The Dawn Leaks did not happen on the present army chief’s watch. Nonetheless implementation of the Dawn Leaks Commission report became a major source of tension between the military and civilian leadership.

Sharif resented a tweet by the DG ISPR (Director General Inter Services Public Relations) Major General Asif Ghafoor. The tweet was withdrawn on his request and a minister, an advisor and a bureaucrat named in the report were sent packing. But in the process Sharif-Bajwa relations were inexorably damaged.

The then prime minister in his quest to dominate the military leadership had perhaps gone too far in reneging on an informal agreement made with the military leadership to resolve the crisis. The hiatus created an unbridgeable credibility gap with the military leadership.
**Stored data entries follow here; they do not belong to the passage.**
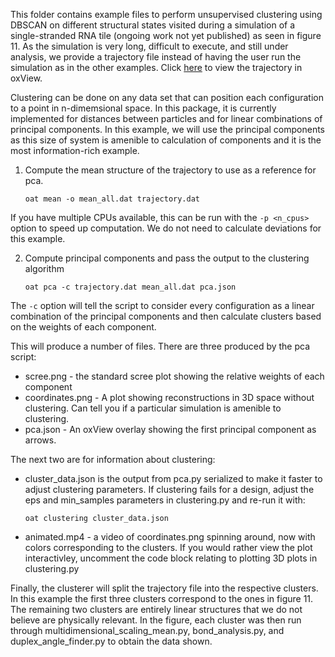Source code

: This folder contains example files to perform unsupervised clustering using DBSCAN on different structural states visited during a simulation of a single-stranded RNA tile (ongoing work not yet published) as seen in figure 11.  As the simulation is very long, difficult to execute, and still under analysis, we provide a trajectory file instead of having the user run the simulation as in the other examples. Click [here](https://sulcgroup.github.io/oxdna-viewer/?configuration=https%3A%2F%2Fraw.githubusercontent.com%2Fsulcgroup%2Foxdna_analysis_tools%2Fmaster%2Fpaper_examples%2Fclustering%2Ftrajectory.dat&topology=https%3A%2F%2Fraw.githubusercontent.com%2Fsulcgroup%2Foxdna_analysis_tools%2Fmaster%2Fpaper_examples%2Fclustering%2Frna_tile.top) to view the trajectory in oxView.

Clustering can be done on any data set that can position each configuration to a point in n-dimemsional space.  In this package, it is currently implemented for distances between particles and for linear combinations of principal components.  In this example, we will use the principal components as this size of system is amenible to calculation of components and it is the most information-rich example.

1. Compute the mean structure of the trajectory to use as a reference for pca.

   `oat mean -o mean_all.dat trajectory.dat`

If you have multiple CPUs available, this can be run with the `-p <n_cpus>` option to speed up computation.  We do not need to calculate deviations for this example.

2. Compute principal components and pass the output to the clustering algorithm

   `oat pca -c trajectory.dat mean_all.dat pca.json`

The `-c` option will tell the script to consider every configuration as a linear combination of the principal components and then calculate clusters based on the weights of each component.

This will produce a number of files.  There are three produced by the pca script:
 * scree.png - the standard scree plot showing the relative weights of each component
 * coordinates.png - A plot showing reconstructions in 3D space without clustering.  Can tell you if a particular simulation is amenible to clustering.
 * pca.json - An oxView overlay showing the first principal component as arrows.

The next two are for information about clustering:
 * cluster_data.json is the output from pca.py serialized to make it faster to adjust clustering parameters.  If clustering fails for a design, adjust the eps and min_samples parameters in clustering.py and re-run it with:

   `oat clustering cluster_data.json`

 * animated.mp4 - a video of coordinates.png spinning around, now with colors corresponding to the clusters.  If you would rather view the plot interactivley, uncomment the code block relating to plotting 3D plots in clustering.py

Finally, the clusterer will split the trajectory file into the respective clusters.  In this example the first three clusters correspond to the ones in figure 11.  The remaining two clusters are entirely linear structures that we do not believe are physically relevant.  In the figure, each cluster was then run through multidimensional_scaling_mean.py, bond_analysis.py, and duplex_angle_finder.py to obtain the data shown.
The military top brass perhaps reluctantly came to the conclusion that Sharif was a slippery customer who cannot be trusted. Hence when the former prime minister got embroiled in the Panama leaks the military refused to budge or take sides on his behalf. If the prime minister had expected to be bailed out, he was sadly disappointed.

The distinction between the so called good and bad Taliban is no longer being made. Nor are there any concerted moves to facilitate militants to engage in cross border terrorism

Thereby a new narrative that the military and the higher judiciary were in cahoots to oust the prime minister was created after Sharif was disqualified under a controversial constitutional clause last July. There might be a kernel of truth in such misgivings but Sharif himself mishandled his defence by failing to provide the fount of his enormous wealth.

Shahbaz Sharif has made a preposterous statement that whoever arranged the controversial Dawn interview was not a friend of Nawaz. Might be so, but his elder brother for a preconceived audience especially invited the concerned reporter under VIP protocol at Multan airport. Thus attacking the establishment was not an off the cuff remark on Sharif’s part.

Basically what the former prime minister told the concerned correspondent has been said by so many, ad nuaseam. Who can disagree that Pakistan’s soil should not be used as a springboard for terrorists?

But a lot has changed since November 2008 when the Mumbai attacks took place: though admittedly a lot still need to be done. The distinction between the so called good and bad Taliban is no longer being made. Nor are there any concerted moves to facilitate militants to engage in cross border terrorism.

In this context Sharif should resist the temptation to throw the baby with the bathwater. Rather, he should concentrate on his party that might inexorably split before election time thanks to his recalcitrant politics.